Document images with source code
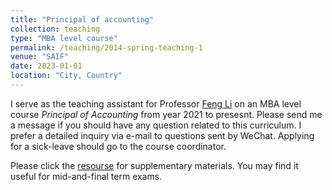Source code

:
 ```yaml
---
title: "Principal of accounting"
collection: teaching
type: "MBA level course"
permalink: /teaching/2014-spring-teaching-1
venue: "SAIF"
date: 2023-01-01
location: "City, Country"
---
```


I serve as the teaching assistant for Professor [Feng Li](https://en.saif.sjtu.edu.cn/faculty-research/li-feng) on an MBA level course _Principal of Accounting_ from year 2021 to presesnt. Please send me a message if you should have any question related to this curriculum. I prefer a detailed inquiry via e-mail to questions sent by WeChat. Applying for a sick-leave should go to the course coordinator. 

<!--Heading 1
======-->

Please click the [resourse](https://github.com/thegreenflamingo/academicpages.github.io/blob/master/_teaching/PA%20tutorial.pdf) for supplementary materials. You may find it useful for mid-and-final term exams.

--

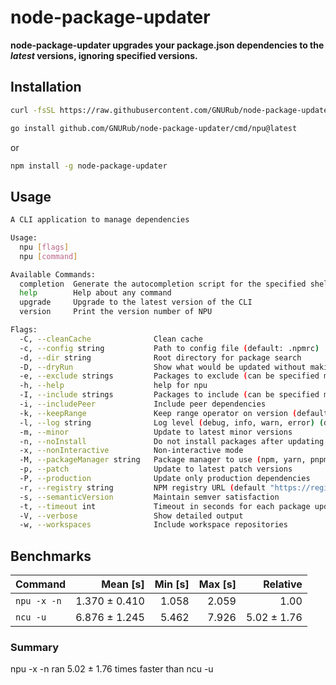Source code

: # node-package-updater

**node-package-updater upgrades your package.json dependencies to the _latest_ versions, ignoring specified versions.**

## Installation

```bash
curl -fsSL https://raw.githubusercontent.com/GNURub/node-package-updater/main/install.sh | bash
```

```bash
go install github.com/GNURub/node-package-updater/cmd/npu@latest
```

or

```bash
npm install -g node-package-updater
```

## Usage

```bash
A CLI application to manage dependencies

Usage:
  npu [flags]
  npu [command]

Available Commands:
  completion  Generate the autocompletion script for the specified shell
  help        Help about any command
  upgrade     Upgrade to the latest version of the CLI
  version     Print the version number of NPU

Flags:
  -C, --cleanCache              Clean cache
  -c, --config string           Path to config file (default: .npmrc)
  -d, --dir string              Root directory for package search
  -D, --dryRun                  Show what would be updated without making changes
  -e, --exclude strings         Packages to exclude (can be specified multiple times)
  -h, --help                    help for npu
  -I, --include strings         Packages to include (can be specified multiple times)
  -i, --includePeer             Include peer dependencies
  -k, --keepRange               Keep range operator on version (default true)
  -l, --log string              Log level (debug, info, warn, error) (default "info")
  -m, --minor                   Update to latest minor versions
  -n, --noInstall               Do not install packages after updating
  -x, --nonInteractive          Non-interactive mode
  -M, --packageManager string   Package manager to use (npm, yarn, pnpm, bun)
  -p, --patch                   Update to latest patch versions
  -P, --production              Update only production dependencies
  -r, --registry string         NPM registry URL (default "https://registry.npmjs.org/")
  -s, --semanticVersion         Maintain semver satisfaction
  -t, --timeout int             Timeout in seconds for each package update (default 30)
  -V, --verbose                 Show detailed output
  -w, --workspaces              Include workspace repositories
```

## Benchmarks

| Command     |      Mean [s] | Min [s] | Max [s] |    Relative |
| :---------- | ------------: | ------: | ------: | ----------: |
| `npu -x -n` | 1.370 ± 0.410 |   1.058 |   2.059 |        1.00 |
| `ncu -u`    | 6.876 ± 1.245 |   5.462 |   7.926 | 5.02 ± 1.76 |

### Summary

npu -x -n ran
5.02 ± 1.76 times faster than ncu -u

ACTIVITY
In the entries above, find every line with the word "node" and list it.

YOUR SOLUTION
: # node-package-updater
**node-package-updater upgrades your package.json dependencies to the _latest_ versions, ignoring specified versions.**
curl -fsSL https://raw.githubusercontent.com/GNURub/node-package-updater/main/install.sh | bash
go install github.com/GNURub/node-package-updater/cmd/npu@latest
npm install -g node-package-updater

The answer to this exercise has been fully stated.